═══ RECORDS FOR THIS EXERCISE
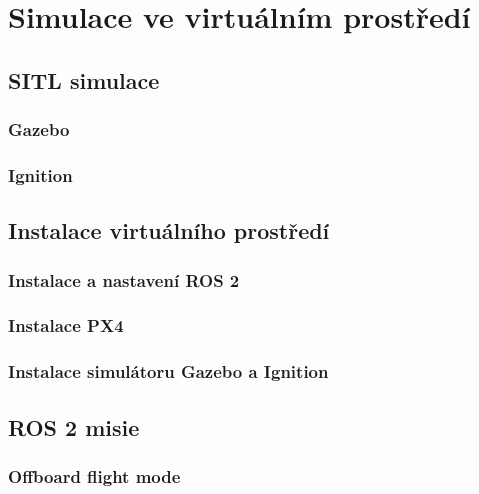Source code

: \chapter{Simulace ve virtuálním prostředí}

\section{SITL simulace}

\subsection{Gazebo}

\subsection{Ignition}

\section{Instalace virtuálního prostředí}

\subsection{Instalace a nastavení ROS 2}

\subsection{Instalace PX4}

\subsection{Instalace simulátoru Gazebo a Ignition}

\section{ROS 2 misie}

\subsection{Offboard flight mode}



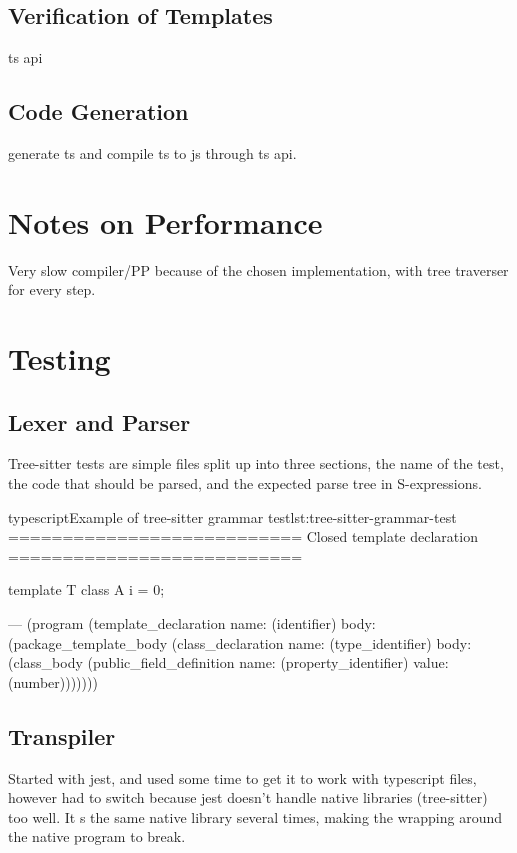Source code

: \subsection{Verification of Templates}\label{subsec:verification-of-templates}

ts api

\subsection{Code Generation}\label{subsec:code-generation}

generate ts and compile ts to js through ts api.

\section{Notes on Performance}\label{sec:notes-on-performance}

Very slow compiler/PP because of the chosen implementation, with tree traverser for every step.


\section{Testing}\label{sec:testing}

\subsection{Lexer and Parser}\label{subsec:testing-lexer-and-parser}

Tree-sitter tests are simple  files split up into three sections, the name of the test, the code that should be parsed, and the expected parse tree in S-expressions\cite{sexprs}.

\begin{code}{typescript}{Example of tree-sitter grammar test}{lst:tree-sitter-grammar-test}
    ===========================
    Closed template declaration
    ===========================

    template T {
        class A {
            i = 0;
        }
    }

    ---
    (program
        (template_declaration
            name: (identifier)
            body: (package_template_body
                    (class_declaration
                        name: (type_identifier)
                        body: (class_body
                            (public_field_definition
                                name: (property_identifier)
                                value: (number)))))))

\end{code}

\subsection{Transpiler}\label{subsec:testing-transpiler}

Started with jest, and used some time to get it to work with typescript files, however had to switch because jest doesn't handle native libraries (tree-sitter) too well.
It s the same native library several times, making the wrapping around the native program to break.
══════
[ASSIGNMENT]: Keep every word of the records and none of the pictures when you print them again.

[EXERCISE SOLUTION]:
Source code

: \chapter{Simulace ve virtuálním prostředí}

\section{SITL simulace}

\subsection{Gazebo}

\subsection{Ignition}

\section{Instalace virtuálního prostředí}

\subsection{Instalace a nastavení ROS 2}

\subsection{Instalace PX4}

\subsection{Instalace simulátoru Gazebo a Ignition}

\section{ROS 2 misie}

\subsection{Offboard flight mode}



Source code

: \subsection{Verification of Templates}\label{subsec:verification-of-templates}

ts api

\subsection{Code Generation}\label{subsec:code-generation}

generate ts and compile ts to js through ts api.

\section{Notes on Performance}\label{sec:notes-on-performance}

Very slow compiler/PP because of the chosen implementation, with tree traverser for every step.


\section{Testing}\label{sec:testing}

\subsection{Lexer and Parser}\label{subsec:testing-lexer-and-parser}

Tree-sitter tests are simple  files split up into three sections, the name of the test, the code that should be parsed, and the expected parse tree in S-expressions\cite{sexprs}.

\begin{code}{typescript}{Example of tree-sitter grammar test}{lst:tree-sitter-grammar-test}
    ===========================
    Closed template declaration
    ===========================

    template T {
        class A {
            i = 0;
        }
    }

    ---
    (program
        (template_declaration
            name: (identifier)
            body: (package_template_body
                    (class_declaration
                        name: (type_identifier)
                        body: (class_body
                            (public_field_definition
                                name: (property_identifier)
                                value: (number)))))))

\end{code}

\subsection{Transpiler}\label{subsec:testing-transpiler}

Started with jest, and used some time to get it to work with typescript files, however had to switch because jest doesn't handle native libraries (tree-sitter) too well.
It s the same native library several times, making the wrapping around the native program to break.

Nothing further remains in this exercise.